The deal looks even better given the fact that the Bucks did not need to use their designated player extension on Antetokounmpo, saving them a little cap space and keeping it in their pocket for Jabari Parker down the line.
CJ McCollum- 4 years, $106 million
Portland has a lot committed to several of its young players, but this was a deal they didn’t mind making. McCollum was the league’s Most Improved player last season after averaging 20.8 points and 4.3 assists per game and gives the Blazers another dynamic scorer to pair with Damian Lillard. It’s still unclear if a Lillard-McCollum backcourt can be good enough defensively, but locking up two 20-point scorers for the next four seasons is an easy call.
Steven Adams- 4 years, $100 million
Adams has taken huge strides the last two seasons and is closing in on becoming one of the best centers in the game. He’s a physical force inside and has developed great pick-and-roll chemistry with Russell Westbrook. He isn’t as mobile as you might like and he’ll never help spread the floor, but, if he can protect the rim at an elite level, this is a great deal.
Leaning Yes, But Hesitant
Rudy Gobert- 4 years, $101 million
The Stifle Tower, or the French Rejection, if you prefer, is good. He was one of the best rim protectors in the game last season: opponents shot just 41 percent at the rim against him, the best mark in the league, according to NBA.com. In a vacuum that would make him worth this deal. But the Jazz still need to figure out if his game can coexist with Derrick Favors and his injury history (he played just 60 games last year after an MCL sprain in December) isn’t perfect.
The Jazz are facing a lot of uncertainty going forward. I like the team they’ve assembled this season, but Gordon Hayward and George Hill can be a free agents this summer and Derrick Favors will be on an expiring contract next season. This feels like the kind of deal a contending team would make and, while I think the Jazz will get close this season, its hard to know if they’re for real.
Are You Sure?
Victor Oladipo- 4 years, $84 million
This is a tough one. Oladipo clearly has talent and drive. But he’s been very inconsistent and his jumper remains a question mark, making him a tough player to commit to in a league that keeps shooting more threes every year. Still, the Thunder probably couldn’t afford to lose him and he likely would have gotten more than this in restricted free agency. The Thunder clearly wanted to lock in young players now and try to figure it all out later. It’s hard to blame them.
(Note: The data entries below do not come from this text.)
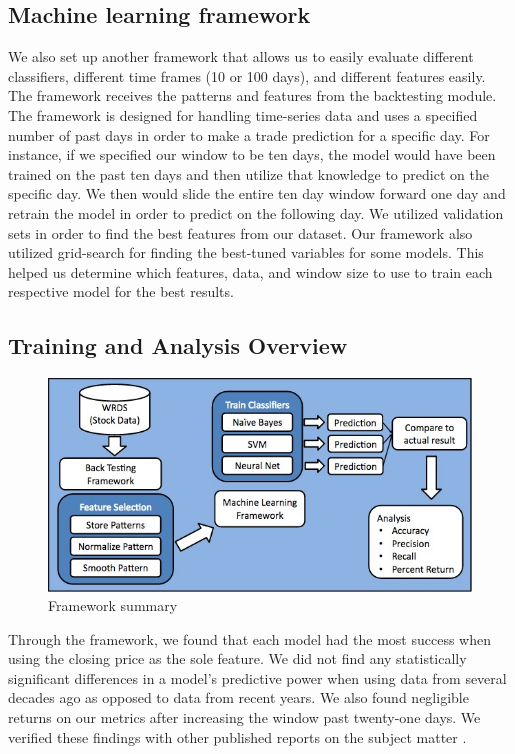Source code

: \documentclass{article}
\begin{document}
\subsection{Machine learning framework}
We also set up another framework that allows us to easily evaluate different classifiers, different time frames (10 or 100 days), and different features easily. The framework receives the patterns and features from the backtesting module. The framework is designed for handling time-series data and uses a specified number of past days in order to make a trade prediction for a specific day. For instance, if we specified our window to be ten days, the model would have been trained on the past ten days and then utilize that knowledge to predict on the specific day. We then would slide the entire ten day window forward one day and retrain the model in order to predict on the following day. We utilized validation sets in order to find the best features from our dataset. Our framework also utilized grid-search for finding the best-tuned variables for some models. This helped us determine which features, data, and window size to use to train each respective model for the best results.

\subsection{Training and Analysis Overview}
\begin{figure}[h!]
\begin{center}
        \includegraphics[scale=0.37]{summary_fig}
        \caption{Framework summary}
\end{center}
\end{figure}

Through the framework, we found that each model had the most success when using the closing price as the sole feature. We did not find any statistically significant differences in a model's predictive power when using data from several decades ago as opposed to data from recent years. We also found negligible returns on our metrics after increasing the window past twenty-one days. We verified these findings with other published reports on the subject matter \cite{lin}.
\end{document}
Dennis Schroder- 4 years, $70 million
The Hawks likely decided to make Schroder their point guard of the future when they traded Jeff Teague prior to the draft last June. He came into the league very raw and has shown flashes, but his inconsistency makes this deal a head-scratcher. The Hawks predicament is understandable- its not hard to see a team offering Schroder a max-deal in restricted free agency- but this feels like a big commitment to a player who started just 16 games before this season. His shot comes and goes and his decision-making has seemingly frustrated coach Mike Budenholzer at times. We’ll see if he shines in increased minutes this season.
Rotational Big Men
Cody Zeller- 4 years, $56 million
Gorgui Dieng- 4 years, $64 million
This is the new NBA. These kinds of solid, but unspectacular big man are going to get seven-figure deals. Zeller is deceptively nimble and plays well in a system that demands hard work. Dieng will likely never be great, but he’s developed a solid midrange jumpshot and is more than capable of banging down low and absorbing a few blows to keep Karl Anthony-Towns in one piece.
Again, these deals may seem expensive, but remember that Timofey Mozgov and Joakim Noah are both getting about $16 million for this season and the three after that. Who would you rather have?